Le bilan des vingt années d'existence de l'Agence a été dressé par Mme Descôtes, Directrice en exercice, en présence de tous ses prédécesseurs, et par M. Christian Masset, Président du conseil d'administration.

L'action de l'agence a permis de soutenir le développement du réseau : construction de locaux scolaires, recrutement de personnels qualifiés (silence pudique sur la baisse du nombre d'enseignants expatriés, la situation des recrutés locaux et des résidents et leur coût pour les familles) pour faire face à l'accroissement du nombre d'élèves, passé de 118 000 en 1990 à 175 000 en 2010.

A partir de 2000, dans le but de renforcer l'homogénéité du réseau tout en respectant les spécificités des milieux et des écoles, l'agence a développé une fonction de pilotage : 20 inspecteurs de l'Education nationale en résidence encadrent le primaire, 7 inspecteurs du secondaire soutiennent, discipline par discipline, les évolutions pédagogiques nécessaires.

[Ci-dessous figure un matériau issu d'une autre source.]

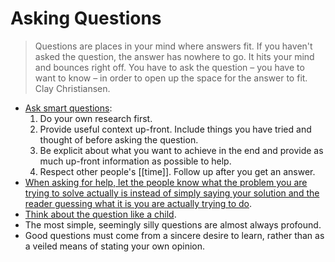 # Asking Questions

> Questions are places in your mind where answers fit. If you haven't asked the question, the answer has nowhere to go. It hits your mind and bounces right off. You have to ask the question – you have to want to know – in order to open up the space for the answer to fit. Clay Christiansen.

- [Ask smart questions](http://www.catb.org/esr/faqs/smart-questions.html):
  1. Do your own research first.
  2. Provide useful context up-front. Include things you have tried and thought of before asking the question.
  3. Be explicit about what you want to achieve in the end and provide as much up-front information as possible to help.
  4. Respect other people's [[time]]. Follow up after you get an answer.
- [When asking for help, let the people know what the problem you are trying to solve actually is instead of simply saying your solution and the reader guessing what it is you are actually trying to do](http://xyproblem.info/).
- [Think about the question like a child](https://web.archive.org/web/20210115231031/https://www.aaronkharris.com/asking-questions).
- The most simple, seemingly silly questions are almost always profound.
- Good questions must come from a sincere desire to learn, rather than as a veiled means of stating your own opinion.

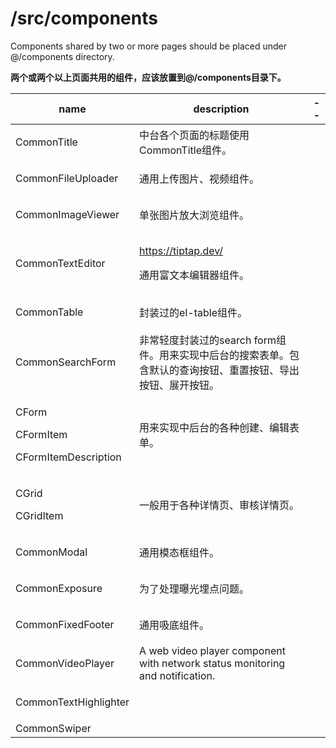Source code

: # /src/components

Components shared by two or more pages should be placed under @/components directory.

**两个或两个以上页面共用的组件，应该放置到@/components目录下。**

| name                                                    | description                                                                    | --          |
| ------------------------------------------------------- | ------------------------------------------------------------------------------ | ----------- |
| CommonTitle                                             | 中台各个页面的标题使用CommonTitle组件。                                                      | <p><br></p> |
| CommonFileUploader                                      | 通用上传图片、视频组件。                                                                   | <p><br></p> |
| CommonImageViewer                                       | 单张图片放大浏览组件。                                                                    | <p><br></p> |
| CommonTextEditor                                        | <p><a href="https://tiptap.dev/">https://tiptap.dev/</a></p><p>通用富文本编辑器组件。</p> | <p><br></p> |
| CommonTable                                             | 封装过的el-table组件。                                                                | <p><br></p> |
| CommonSearchForm                                        | 非常轻度封装过的search form组件。用来实现中后台的搜索表单。包含默认的查询按钮、重置按钮、导出按钮、展开按钮。                   | <p><br></p> |
| <p>CForm</p><p>CFormItem</p><p>CFormItemDescription</p> | 用来实现中后台的各种创建、编辑表单。                                                             | <p><br></p> |
| <p>CGrid</p><p>CGridItem</p>                            | 一般用于各种详情页、审核详情页。                                                               | <p><br></p> |
| CommonModal                                             | 通用模态框组件。                                                                       | <p><br></p> |
| CommonExposure                                          | 为了处理曝光埋点问题。                                                                    | <p><br></p> |
| CommonFixedFooter                                       | 通用吸底组件。                                                                        | <p><br></p> |
| CommonVideoPlayer                                       | A web video player component with network status monitoring and notification.  | <p><br></p> |
| CommonTextHighlighter                                   | <p><br></p>                                                                    | <p><br></p> |
| CommonSwiper                                            |                                                                                |             |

En 2005 l'Agence a reçu la compétence immobilière sur les établissements en gestion directe (sans recevoir les dotations financières qui auraient dû l'accompagner). Elle a piloté 40 projets immobiliers en cinq ans grâce à l'appui d’un service spécialisé.

Depuis plusieurs années l'Agence appuie résolument l'ouverture des écoles aux pays d'accueil, ce qui passe par une adaptation des programmes et le plurilinguisme : Français, langue du pays d'accueil et Anglais dès le primaire et la maternelle si possible (silence sur les difficultés liées au manque de formation linguistique et pédagogique spécialisée de trop nombreux enseignants que relève Mona Muraccioli).

Actuellement l'Agence établit des ponts entre les établissements et l'enseignement supérieur (Mexico et l'université du Maine, par exemple). Elle a soutenu pendant toute l'année 2009-2010 la création de l'association mondiale des anciens élèves du réseau, réalisée le samedi 10 avril et présentée par ses responsables nouvellement élus à toute l'assistance.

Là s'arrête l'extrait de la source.